Task statement: Would you please return the data below verbatim, without its pictures?

[Dataset entries]

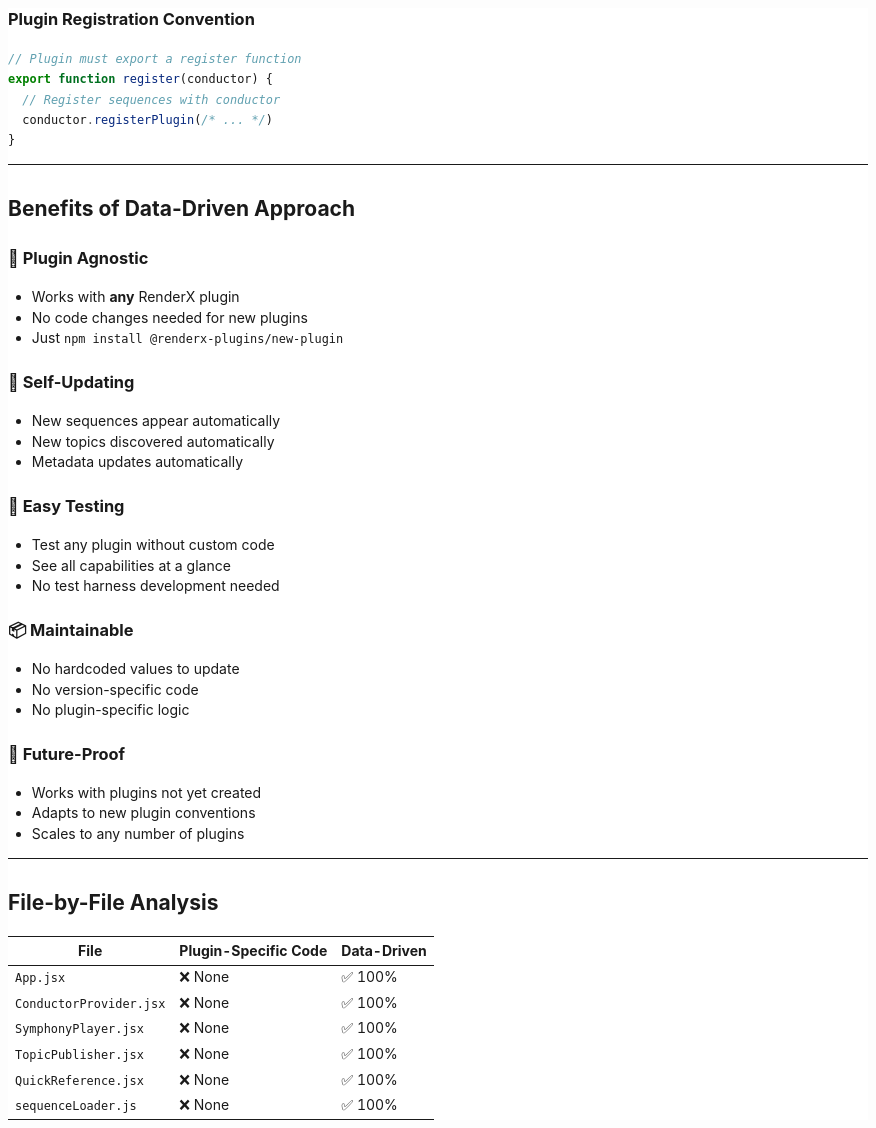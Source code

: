 ### Plugin Registration Convention
```javascript
// Plugin must export a register function
export function register(conductor) {
  // Register sequences with conductor
  conductor.registerPlugin(/* ... */)
}
```

---

## Benefits of Data-Driven Approach

### 🔌 **Plugin Agnostic**
- Works with **any** RenderX plugin
- No code changes needed for new plugins
- Just `npm install @renderx-plugins/new-plugin`

### 🔄 **Self-Updating**
- New sequences appear automatically
- New topics discovered automatically
- Metadata updates automatically

### 🧪 **Easy Testing**
- Test any plugin without custom code
- See all capabilities at a glance
- No test harness development needed

### 📦 **Maintainable**
- No hardcoded values to update
- No version-specific code
- No plugin-specific logic

### 🚀 **Future-Proof**
- Works with plugins not yet created
- Adapts to new plugin conventions
- Scales to any number of plugins

---

## File-by-File Analysis

| File | Plugin-Specific Code | Data-Driven |
|------|---------------------|-------------|
| `App.jsx` | ❌ None | ✅ 100% |
| `ConductorProvider.jsx` | ❌ None | ✅ 100% |
| `SymphonyPlayer.jsx` | ❌ None | ✅ 100% |
| `TopicPublisher.jsx` | ❌ None | ✅ 100% |
| `QuickReference.jsx` | ❌ None | ✅ 100% |
| `sequenceLoader.js` | ❌ None | ✅ 100% |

Your solution:
Source code

: ### Plugin Registration Convention
```javascript
// Plugin must export a register function
export function register(conductor) {
  // Register sequences with conductor
  conductor.registerPlugin(/* ... */)
}
```

---

## Benefits of Data-Driven Approach

### 🔌 **Plugin Agnostic**
- Works with **any** RenderX plugin
- No code changes needed for new plugins
- Just `npm install @renderx-plugins/new-plugin`

### 🔄 **Self-Updating**
- New sequences appear automatically
- New topics discovered automatically
- Metadata updates automatically

### 🧪 **Easy Testing**
- Test any plugin without custom code
- See all capabilities at a glance
- No test harness development needed

### 📦 **Maintainable**
- No hardcoded values to update
- No version-specific code
- No plugin-specific logic

### 🚀 **Future-Proof**
- Works with plugins not yet created
- Adapts to new plugin conventions
- Scales to any number of plugins

---

## File-by-File Analysis

| File | Plugin-Specific Code | Data-Driven |
|------|---------------------|-------------|
| `App.jsx` | ❌ None | ✅ 100% |
| `ConductorProvider.jsx` | ❌ None | ✅ 100% |
| `SymphonyPlayer.jsx` | ❌ None | ✅ 100% |
| `TopicPublisher.jsx` | ❌ None | ✅ 100% |
| `QuickReference.jsx` | ❌ None | ✅ 100% |
| `sequenceLoader.js` | ❌ None | ✅ 100% |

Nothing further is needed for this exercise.